• **Your objective**: Extract the lines up to and including the one that contains "link com as", starting with the first line of the entries below, and omit the pictures.

• **Records shown**:

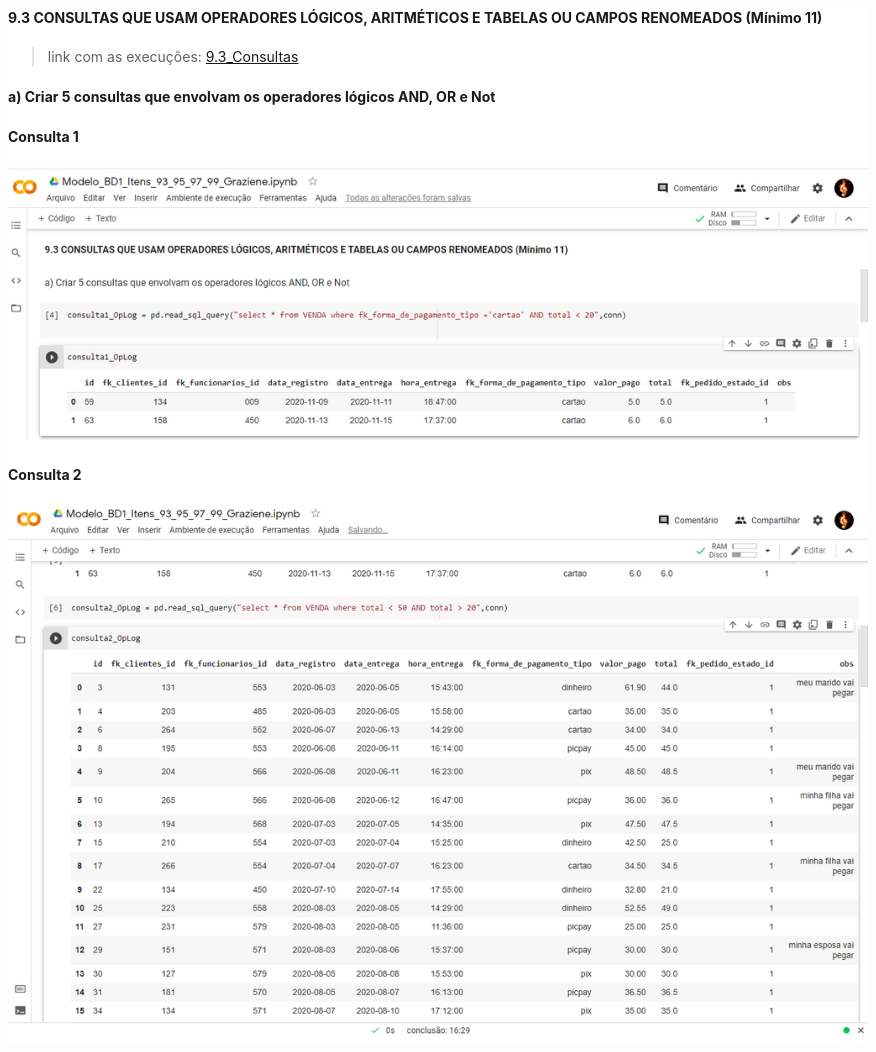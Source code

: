 #### 9.3	CONSULTAS QUE USAM OPERADORES LÓGICOS, ARITMÉTICOS E TABELAS OU CAMPOS RENOMEADOS (Mínimo 11)

> link com as execuções: [9.3_Consultas](https://colab.research.google.com/drive/1RaOBSriPTxTlt4IVc3zR7wqvKcRLE1Ue?usp=sharing)

#### a) Criar 5 consultas que envolvam os operadores lógicos AND, OR e Not
####  Consulta 1     
   ![9.3_a1.png](/9.3_a1.png?raw=true "9.3 - AND, OR e NOT")
        
#### Consulta 2
   ![9.3_a2.png](/9.3_a2.png?raw=true "9.3 - AND, OR e NOT")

• **Response for this exercise**:
Source code

: #### 9.3	CONSULTAS QUE USAM OPERADORES LÓGICOS, ARITMÉTICOS E TABELAS OU CAMPOS RENOMEADOS (Mínimo 11)

> link com as execuções: [9.3_Consultas](https://colab.research.google.com/drive/1RaOBSriPTxTlt4IVc3zR7wqvKcRLE1Ue?usp=sharing)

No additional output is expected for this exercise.